Después descubro que han hecho la misma felonía en el armario de la habitación de mi madre, ¡menudos hijos de puta! Todo el cuarto destrozado como si hubiese pasado un huracán. Pero descubro, al poco, que no han sido ellos los que han provocado los estallidos. Mi madre y una amiga suya me personan a su maestro, un tipo orondo, con barba blanca espesa e intensa, de carácter a la vez reposado y vivaz, que es un auténtico gurú de las ciencias ocultas. Pues es este estrafalario individuo, tal y como me explica, el que ha producido las detonaciones en sendos armarios, para darles un escarmiento a aquellos desaforados y amorales jóvenes. En fin -medito más sosegado-, ya no tiene arreglo el estropicio.

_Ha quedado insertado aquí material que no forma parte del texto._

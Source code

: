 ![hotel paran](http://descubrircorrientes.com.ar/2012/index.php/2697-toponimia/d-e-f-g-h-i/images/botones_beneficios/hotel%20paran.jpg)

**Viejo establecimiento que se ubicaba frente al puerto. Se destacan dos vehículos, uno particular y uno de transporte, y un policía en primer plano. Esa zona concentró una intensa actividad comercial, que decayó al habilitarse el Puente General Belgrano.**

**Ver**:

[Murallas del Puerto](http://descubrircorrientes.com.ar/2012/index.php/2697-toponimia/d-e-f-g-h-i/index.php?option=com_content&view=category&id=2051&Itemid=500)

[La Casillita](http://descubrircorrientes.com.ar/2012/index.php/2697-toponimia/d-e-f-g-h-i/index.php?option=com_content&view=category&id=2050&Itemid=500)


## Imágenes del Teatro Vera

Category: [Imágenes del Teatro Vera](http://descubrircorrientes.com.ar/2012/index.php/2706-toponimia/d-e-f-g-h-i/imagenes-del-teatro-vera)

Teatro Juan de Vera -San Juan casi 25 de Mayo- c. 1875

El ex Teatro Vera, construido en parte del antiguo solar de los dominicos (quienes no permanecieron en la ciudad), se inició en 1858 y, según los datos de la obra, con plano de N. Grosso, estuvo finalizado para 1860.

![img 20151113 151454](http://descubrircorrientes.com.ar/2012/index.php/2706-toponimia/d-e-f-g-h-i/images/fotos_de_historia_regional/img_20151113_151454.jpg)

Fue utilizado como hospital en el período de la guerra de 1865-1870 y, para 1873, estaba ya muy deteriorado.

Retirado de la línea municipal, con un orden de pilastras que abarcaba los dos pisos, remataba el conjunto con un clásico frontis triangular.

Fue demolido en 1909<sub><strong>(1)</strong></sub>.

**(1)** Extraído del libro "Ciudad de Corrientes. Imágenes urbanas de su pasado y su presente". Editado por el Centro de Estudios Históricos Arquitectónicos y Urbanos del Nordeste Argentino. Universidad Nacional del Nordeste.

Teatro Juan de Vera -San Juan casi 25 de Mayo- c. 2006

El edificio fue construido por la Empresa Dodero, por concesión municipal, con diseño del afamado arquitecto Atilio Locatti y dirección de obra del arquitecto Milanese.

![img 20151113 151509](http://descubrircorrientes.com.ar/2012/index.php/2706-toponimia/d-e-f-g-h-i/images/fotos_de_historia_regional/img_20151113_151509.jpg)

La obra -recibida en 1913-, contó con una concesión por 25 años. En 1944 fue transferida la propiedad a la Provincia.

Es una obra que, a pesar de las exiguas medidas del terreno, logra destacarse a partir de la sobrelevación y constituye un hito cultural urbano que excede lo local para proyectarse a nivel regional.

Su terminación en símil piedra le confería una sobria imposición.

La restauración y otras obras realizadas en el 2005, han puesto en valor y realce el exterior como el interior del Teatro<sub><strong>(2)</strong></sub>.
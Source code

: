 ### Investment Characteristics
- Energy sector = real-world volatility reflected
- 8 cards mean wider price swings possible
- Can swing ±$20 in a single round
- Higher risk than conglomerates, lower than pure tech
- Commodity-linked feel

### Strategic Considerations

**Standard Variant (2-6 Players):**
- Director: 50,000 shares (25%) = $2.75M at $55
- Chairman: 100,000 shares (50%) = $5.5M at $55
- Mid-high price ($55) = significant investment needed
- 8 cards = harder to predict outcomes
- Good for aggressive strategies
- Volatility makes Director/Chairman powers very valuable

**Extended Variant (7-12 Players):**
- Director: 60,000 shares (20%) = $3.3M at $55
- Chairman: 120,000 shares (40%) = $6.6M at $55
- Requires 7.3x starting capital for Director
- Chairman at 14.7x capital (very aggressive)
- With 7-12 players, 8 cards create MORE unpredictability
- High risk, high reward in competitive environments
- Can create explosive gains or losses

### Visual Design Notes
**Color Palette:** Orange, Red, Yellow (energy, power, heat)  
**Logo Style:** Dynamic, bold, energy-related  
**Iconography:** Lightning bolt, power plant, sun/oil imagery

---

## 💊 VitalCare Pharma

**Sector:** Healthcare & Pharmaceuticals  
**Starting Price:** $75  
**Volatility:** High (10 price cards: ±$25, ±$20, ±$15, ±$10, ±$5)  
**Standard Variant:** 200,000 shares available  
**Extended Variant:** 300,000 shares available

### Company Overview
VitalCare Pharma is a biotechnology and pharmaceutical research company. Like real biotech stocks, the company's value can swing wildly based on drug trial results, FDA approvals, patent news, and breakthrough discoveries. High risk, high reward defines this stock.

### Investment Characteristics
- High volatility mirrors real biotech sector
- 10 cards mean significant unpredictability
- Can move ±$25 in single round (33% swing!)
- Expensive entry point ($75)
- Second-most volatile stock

Y cambiamos de escenario. En una estación con suelos de pulido mármol espero a Eva. Nos hemos vuelto a casar. Esta vez el casamiento ha sido oficial, lleno de pompa y boato, no como en la primera ocasión que realizamos el enlace con sólo dos amigos como testigos. Antes de que reaparezca Eva, toda su extensa familia andaluza, desde su madre y hermana, hasta primos, tías abuelas, parientes lejanos, etcétera, asoman por el extremo. Se sientan a unas mesas, a las que me incorporo. Sacan suculentas viandas, como enormes ostras y otras exquisiteces. Mas sólo han traído para ellos, sin pensar en los miembros de mi parentela. Hay mucho ajetreo y vaivenes.

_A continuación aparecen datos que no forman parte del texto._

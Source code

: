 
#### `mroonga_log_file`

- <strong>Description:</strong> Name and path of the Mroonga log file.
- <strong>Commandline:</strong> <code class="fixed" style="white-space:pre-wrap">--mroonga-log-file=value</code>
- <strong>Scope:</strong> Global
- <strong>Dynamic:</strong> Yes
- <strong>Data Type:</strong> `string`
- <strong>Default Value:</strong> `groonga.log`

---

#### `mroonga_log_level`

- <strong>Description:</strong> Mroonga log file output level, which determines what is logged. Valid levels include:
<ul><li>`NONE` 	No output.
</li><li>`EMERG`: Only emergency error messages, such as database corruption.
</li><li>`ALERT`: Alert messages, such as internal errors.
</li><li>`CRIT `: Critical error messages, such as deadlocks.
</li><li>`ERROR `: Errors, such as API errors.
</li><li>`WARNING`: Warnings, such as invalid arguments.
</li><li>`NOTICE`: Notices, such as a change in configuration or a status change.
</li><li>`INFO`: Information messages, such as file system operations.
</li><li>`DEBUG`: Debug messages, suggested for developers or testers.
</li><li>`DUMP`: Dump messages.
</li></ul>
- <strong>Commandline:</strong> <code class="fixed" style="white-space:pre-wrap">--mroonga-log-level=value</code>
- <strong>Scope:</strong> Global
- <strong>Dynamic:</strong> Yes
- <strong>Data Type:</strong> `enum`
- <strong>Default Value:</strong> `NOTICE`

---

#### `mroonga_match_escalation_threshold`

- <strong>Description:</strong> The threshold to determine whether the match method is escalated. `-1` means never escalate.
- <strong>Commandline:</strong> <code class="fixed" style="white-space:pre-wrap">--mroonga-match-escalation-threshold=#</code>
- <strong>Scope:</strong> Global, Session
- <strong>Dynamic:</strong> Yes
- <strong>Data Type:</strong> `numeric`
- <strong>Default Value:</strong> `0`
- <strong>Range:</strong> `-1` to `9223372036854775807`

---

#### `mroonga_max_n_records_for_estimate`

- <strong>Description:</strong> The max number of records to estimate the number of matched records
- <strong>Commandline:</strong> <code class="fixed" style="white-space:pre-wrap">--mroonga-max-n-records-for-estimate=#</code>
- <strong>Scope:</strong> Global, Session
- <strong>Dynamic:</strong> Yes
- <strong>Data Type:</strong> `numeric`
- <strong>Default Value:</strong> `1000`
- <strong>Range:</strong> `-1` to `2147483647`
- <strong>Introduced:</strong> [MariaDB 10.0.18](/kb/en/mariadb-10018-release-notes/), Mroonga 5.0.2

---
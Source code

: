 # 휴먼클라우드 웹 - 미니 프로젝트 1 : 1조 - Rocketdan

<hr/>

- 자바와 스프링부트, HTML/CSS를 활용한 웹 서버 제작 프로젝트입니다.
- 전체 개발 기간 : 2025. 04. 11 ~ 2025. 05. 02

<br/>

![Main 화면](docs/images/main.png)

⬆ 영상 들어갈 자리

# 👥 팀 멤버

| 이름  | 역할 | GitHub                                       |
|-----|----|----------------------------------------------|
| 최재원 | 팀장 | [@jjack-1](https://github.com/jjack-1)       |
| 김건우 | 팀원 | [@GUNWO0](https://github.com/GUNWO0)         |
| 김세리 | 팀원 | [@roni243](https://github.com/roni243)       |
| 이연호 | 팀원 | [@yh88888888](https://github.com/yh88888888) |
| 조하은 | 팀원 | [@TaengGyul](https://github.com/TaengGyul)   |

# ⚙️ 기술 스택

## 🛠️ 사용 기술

Tendré contacto con seres singulares, como es el caso de dos primos hermanos, ambos trajeados de negro, uno muy alto y delgado y otro enano y taimado. Junto a ellos, en los aseos o en sus proximidades, tienen lugar rocambolescas situaciones. Uno se hace el muerto y tumbado dará en el aire golpes repentinos de karate con las piernas cuando me acerco. Habrá una reyerta entre los dos, en la que hay posible movimiento de cuchillos, con la consecuencia de que el de gran envergadura es asesinado por el hombre-tapón. El alargado cadáver se extiende en el piso, envuelto en un ingente charco de sangre. Como si nada extraordinario hubiese ocurrido se queda ahí el fiambre y nos trasladamos al comedor, tanto el retaco, como yo, como unos ocasionales testigos del crimen.

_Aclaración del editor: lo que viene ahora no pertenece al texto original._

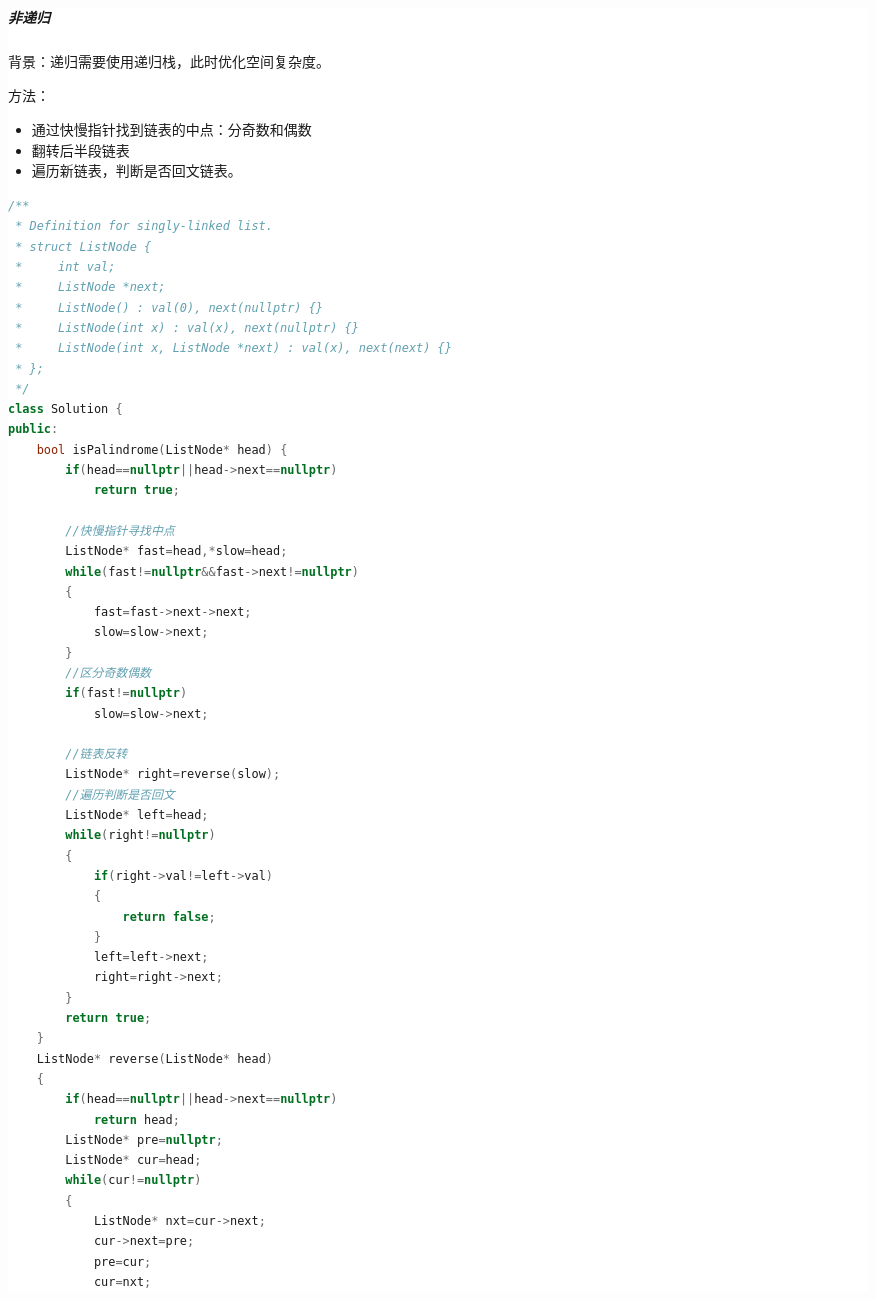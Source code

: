 ##### 非递归

背景：递归需要使用递归栈，此时优化空间复杂度。

方法：

+ 通过快慢指针找到链表的中点：分奇数和偶数
+ 翻转后半段链表
+ 遍历新链表，判断是否回文链表。

```C++
/**
 * Definition for singly-linked list.
 * struct ListNode {
 *     int val;
 *     ListNode *next;
 *     ListNode() : val(0), next(nullptr) {}
 *     ListNode(int x) : val(x), next(nullptr) {}
 *     ListNode(int x, ListNode *next) : val(x), next(next) {}
 * };
 */
class Solution {
public:
    bool isPalindrome(ListNode* head) {
        if(head==nullptr||head->next==nullptr)
            return true;

        //快慢指针寻找中点
        ListNode* fast=head,*slow=head;
        while(fast!=nullptr&&fast->next!=nullptr)
        {
            fast=fast->next->next;
            slow=slow->next;
        }
        //区分奇数偶数
        if(fast!=nullptr)
            slow=slow->next;

        //链表反转
        ListNode* right=reverse(slow);
        //遍历判断是否回文
        ListNode* left=head;
        while(right!=nullptr)
        {
            if(right->val!=left->val)
            {
                return false;
            }
            left=left->next;
            right=right->next;        
        }
        return true;
    }
    ListNode* reverse(ListNode* head)
    {
        if(head==nullptr||head->next==nullptr)
            return head;
        ListNode* pre=nullptr;
        ListNode* cur=head;
        while(cur!=nullptr)
        {
            ListNode* nxt=cur->next;
            cur->next=pre;
            pre=cur;
            cur=nxt;
```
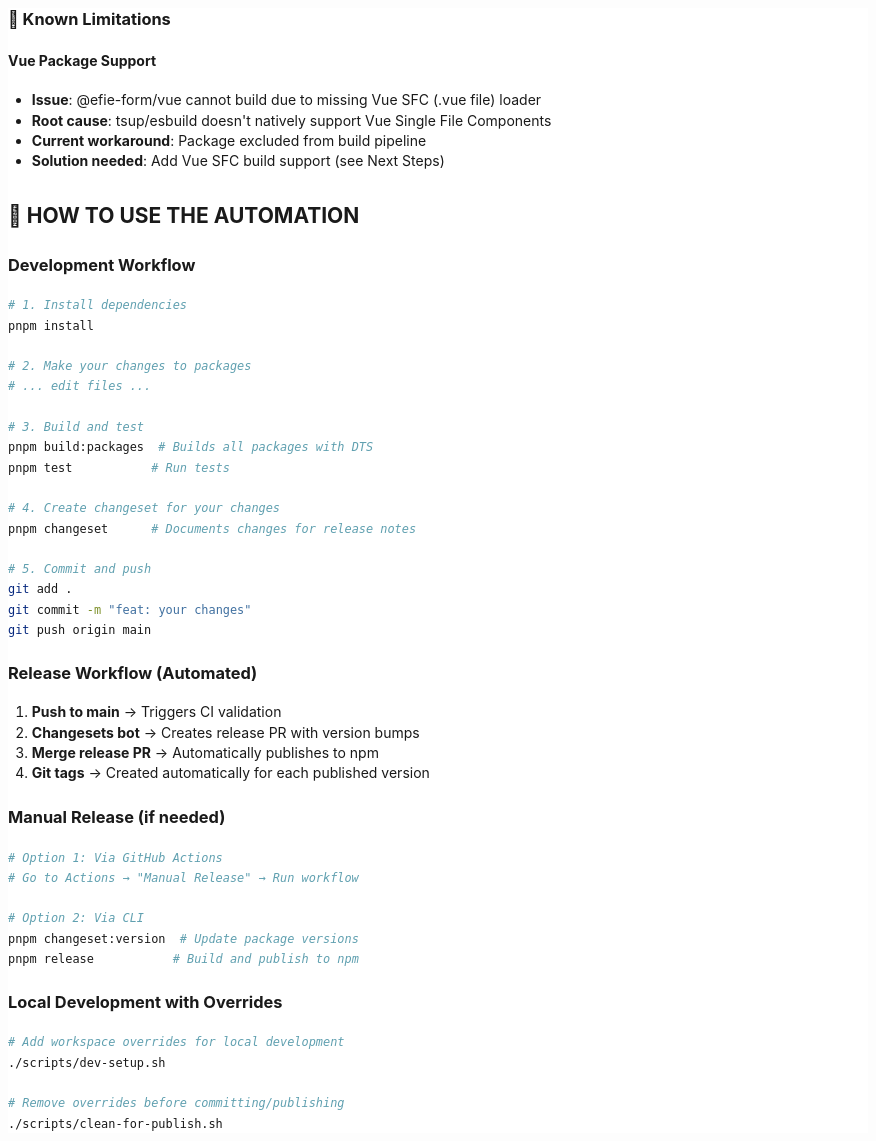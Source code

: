 ### 🔧 Known Limitations

#### Vue Package Support
- **Issue**: @efie-form/vue cannot build due to missing Vue SFC (.vue file) loader
- **Root cause**: tsup/esbuild doesn't natively support Vue Single File Components
- **Current workaround**: Package excluded from build pipeline
- **Solution needed**: Add Vue SFC build support (see Next Steps)

## 🚀 HOW TO USE THE AUTOMATION

### Development Workflow
```bash
# 1. Install dependencies
pnpm install

# 2. Make your changes to packages
# ... edit files ...

# 3. Build and test
pnpm build:packages  # Builds all packages with DTS
pnpm test           # Run tests

# 4. Create changeset for your changes
pnpm changeset      # Documents changes for release notes

# 5. Commit and push
git add .
git commit -m "feat: your changes"
git push origin main
```

### Release Workflow (Automated)
1. **Push to main** → Triggers CI validation
2. **Changesets bot** → Creates release PR with version bumps
3. **Merge release PR** → Automatically publishes to npm
4. **Git tags** → Created automatically for each published version

### Manual Release (if needed)
```bash
# Option 1: Via GitHub Actions
# Go to Actions → "Manual Release" → Run workflow

# Option 2: Via CLI  
pnpm changeset:version  # Update package versions
pnpm release           # Build and publish to npm
```

### Local Development with Overrides
```bash
# Add workspace overrides for local development
./scripts/dev-setup.sh

# Remove overrides before committing/publishing  
./scripts/clean-for-publish.sh
```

Abundan más anécdotas relacionadas con el bodorrio, que masivamente han sido obviadas por mi mente al despertar. Vagamente recuerdo la ansiada aparición de Eva vestida de blanco y la tremenda solicitud de sus allegados que nos impiden estar un momento solos, copándola completamente, tal que si yo no existiera. Más adelante, caminamos Eva y yo por la calle, de noche, rumbo a nuestra vivienda, alejándonos silenciosos de la turbamulta oficial de nuestras segundas nupcias.